# EXERCISE PROMPT
Reproduce all of the entries character for character, while leaving out any pictures they contain.

# Saved entries
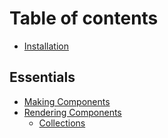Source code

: # Table of contents

* [Installation](README.md)

## Essentials

* [Making Components](essentials/making-components.md)
* [Rendering Components](essentials/rendering-components/README.md)
  * [Collections](essentials/rendering-components/collections.md)
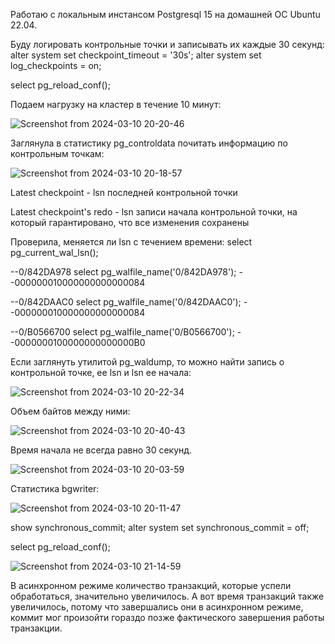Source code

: Работаю с локальным инстансом Postgresql 15 на домашней ОС Ubuntu 22.04.

Буду логировать контрольные точки и записывать их каждые 30 секунд:
  alter system set checkpoint_timeout = '30s';
  alter system set log_checkpoints = on;
  
  select pg_reload_conf();

Подаем нагрузку на кластер в течение 10 минут:

![Screenshot from 2024-03-10 20-20-46](https://github.com/marinesque/otus_postgresql/assets/97790878/4b69b417-3ed0-46b6-bce3-8ae6547f6b84)


Заглянула в статистику pg_controldata почитать информацию по контрольным точкам:

![Screenshot from 2024-03-10 20-18-57](https://github.com/marinesque/otus_postgresql/assets/97790878/d14e1737-09f5-4ea5-a328-a169eb502d86)

Latest checkpoint - lsn последней контрольной точки 

Latest checkpoint's redo - lsn записи начала контрольной точки, на который гарантировано, что все изменения сохранены

Проверила, меняется ли lsn с течением времени:
  select pg_current_wal_lsn();
  
  --0/842DA978
  select pg_walfile_name('0/842DA978'); --000000010000000000000084
  
  --0/842DAAC0
  select pg_walfile_name('0/842DAAC0'); --000000010000000000000084
  
  --0/B0566700
  select pg_walfile_name('0/B0566700'); --0000000100000000000000B0

Если заглянуть утилитой pg_waldump, то можно найти запись о контрольной точке, ее lsn и lsn ее начала:

![Screenshot from 2024-03-10 20-22-34](https://github.com/marinesque/otus_postgresql/assets/97790878/22c8e4e6-7e48-4931-b9c8-175c5d818963)

Объем байтов между ними:

![Screenshot from 2024-03-10 20-40-43](https://github.com/marinesque/otus_postgresql/assets/97790878/6b6d4640-7c29-4cc6-ac71-43c012e0d132)

Время начала не всегда равно 30 секунд.

![Screenshot from 2024-03-10 20-03-59](https://github.com/marinesque/otus_postgresql/assets/97790878/15fa8e6b-15d4-4b82-80e9-cc78b32e83be)


Статистика bgwriter:

![Screenshot from 2024-03-10 20-11-47](https://github.com/marinesque/otus_postgresql/assets/97790878/6b30e7f8-a1b7-4057-9a08-1a5b015de472)


  show synchronous_commit;
  alter system set synchronous_commit = off;
  
  select pg_reload_conf();

![Screenshot from 2024-03-10 21-14-59](https://github.com/marinesque/otus_postgresql/assets/97790878/3712a2d1-c05d-4f02-8694-be1355988bab)

В асинхронном режиме количество транзакций, которые успели обработаться, значительно увеличилось. 
А вот время транзакций также увеличилось, потому что завершались они в асинхронном режиме, коммит мог произойти гораздо позже фактического завершения работы транзакции.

# SOLUTION FOR THIS EXERCISE
Source code

: # Table of contents

* [Installation](README.md)

## Essentials

* [Making Components](essentials/making-components.md)
* [Rendering Components](essentials/rendering-components/README.md)
  * [Collections](essentials/rendering-components/collections.md)
Source code

: Работаю с локальным инстансом Postgresql 15 на домашней ОС Ubuntu 22.04.

Буду логировать контрольные точки и записывать их каждые 30 секунд:
  alter system set checkpoint_timeout = '30s';
  alter system set log_checkpoints = on;
  
  select pg_reload_conf();

Подаем нагрузку на кластер в течение 10 минут:

![Screenshot from 2024-03-10 20-20-46](https://github.com/marinesque/otus_postgresql/assets/97790878/4b69b417-3ed0-46b6-bce3-8ae6547f6b84)


Заглянула в статистику pg_controldata почитать информацию по контрольным точкам:

![Screenshot from 2024-03-10 20-18-57](https://github.com/marinesque/otus_postgresql/assets/97790878/d14e1737-09f5-4ea5-a328-a169eb502d86)

Latest checkpoint - lsn последней контрольной точки 

Latest checkpoint's redo - lsn записи начала контрольной точки, на который гарантировано, что все изменения сохранены

Проверила, меняется ли lsn с течением времени:
  select pg_current_wal_lsn();
  
  --0/842DA978
  select pg_walfile_name('0/842DA978'); --000000010000000000000084
  
  --0/842DAAC0
  select pg_walfile_name('0/842DAAC0'); --000000010000000000000084
  
  --0/B0566700
  select pg_walfile_name('0/B0566700'); --0000000100000000000000B0

Если заглянуть утилитой pg_waldump, то можно найти запись о контрольной точке, ее lsn и lsn ее начала:

![Screenshot from 2024-03-10 20-22-34](https://github.com/marinesque/otus_postgresql/assets/97790878/22c8e4e6-7e48-4931-b9c8-175c5d818963)

Объем байтов между ними:

![Screenshot from 2024-03-10 20-40-43](https://github.com/marinesque/otus_postgresql/assets/97790878/6b6d4640-7c29-4cc6-ac71-43c012e0d132)

Время начала не всегда равно 30 секунд.

![Screenshot from 2024-03-10 20-03-59](https://github.com/marinesque/otus_postgresql/assets/97790878/15fa8e6b-15d4-4b82-80e9-cc78b32e83be)


Статистика bgwriter:

![Screenshot from 2024-03-10 20-11-47](https://github.com/marinesque/otus_postgresql/assets/97790878/6b30e7f8-a1b7-4057-9a08-1a5b015de472)


  show synchronous_commit;
  alter system set synchronous_commit = off;
  
  select pg_reload_conf();

![Screenshot from 2024-03-10 21-14-59](https://github.com/marinesque/otus_postgresql/assets/97790878/3712a2d1-c05d-4f02-8694-be1355988bab)

В асинхронном режиме количество транзакций, которые успели обработаться, значительно увеличилось. 
А вот время транзакций также увеличилось, потому что завершались они в асинхронном режиме, коммит мог произойти гораздо позже фактического завершения работы транзакции.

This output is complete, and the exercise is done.